Which Python client library should I use for CouchdB? [closed]

Which Python client library should I use for CouchdB? [closed] - python

Closed. This question is opinion-based. It is not currently accepting answers.
Want to improve this question? Update the question so it can be answered with facts and citations by editing this post.
Closed 5 years ago.
Improve this question
I'm starting to experiment with CouchDB because it looks like the perfect solution for certain problems we have. Given that all work will be on a brand new project with no legacy dependencies, which client library would you suggest that I use, and why?
This would be easier if there was any overlap on the OSes we use. FreeBSD only has py-simplecouchdb already available in its ports collection, but that library's project website says to use CouchDBKit instead. Neither of those come with Ubuntu, which only ships with CouchDB. Since those two OSes don't have an libraries in common, I'll probably be installing something from source (and hopefully submitting packages to the Ubuntu and FreeBSD folks if I have time).
For those interested, I'd like to use CouchDB as a convenient intermediate storage place for data passed between various services - think of a message bus system but with less formality. For example, we have daemons that download and parse web pages, then send interesting bits to other daemons for further processing. A lot of those objects are ill-defined until runtime ("here's some HTML, plus a set of metadata, and some actions to run on it"). Rather than serialize it to an ad-hoc local network protocol or stick it in PostgreSQL, I'd much rather use something designed for the purpose. We're currently using NetWorkSpaces in this role, but it doesn't have nearly the breadth of support or the user community of CouchDB.

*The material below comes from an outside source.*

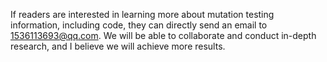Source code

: If readers are interested in learning more about mutation testing information, including code, they can directly send an email to 1536113693@qq.com. We will be able to collaborate and conduct in-depth research, and I believe we will achieve more results.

I have been using couchdb-python with quite a lot of success and as far as I know the guys of desktopcouch use it in ubuntu. The prerequisites are very basic and you should have not problems:
httplib2
simplejson or cjson
Python
CouchDB 0.9.x (earlier or later versions are unlikely to work as the interface is still changing)
For me some of the advantages are:
Pythonic interface. You can work with the database like if it was a dict.
Interface for design documents.
a CouchDB view server that allows writing view functions in Python
It also provides a couple of command-line tools:
couchdb-dump: Writes a snapshot of a CouchDB database
couchdb-load: Reads a MIME multipart file as generated by couchdb-dump and loads all the documents, attachments, and design documents into a CouchDB database.
couchdb-replicate: Can be used as an update-notification script to trigger replication between databases when data is changed.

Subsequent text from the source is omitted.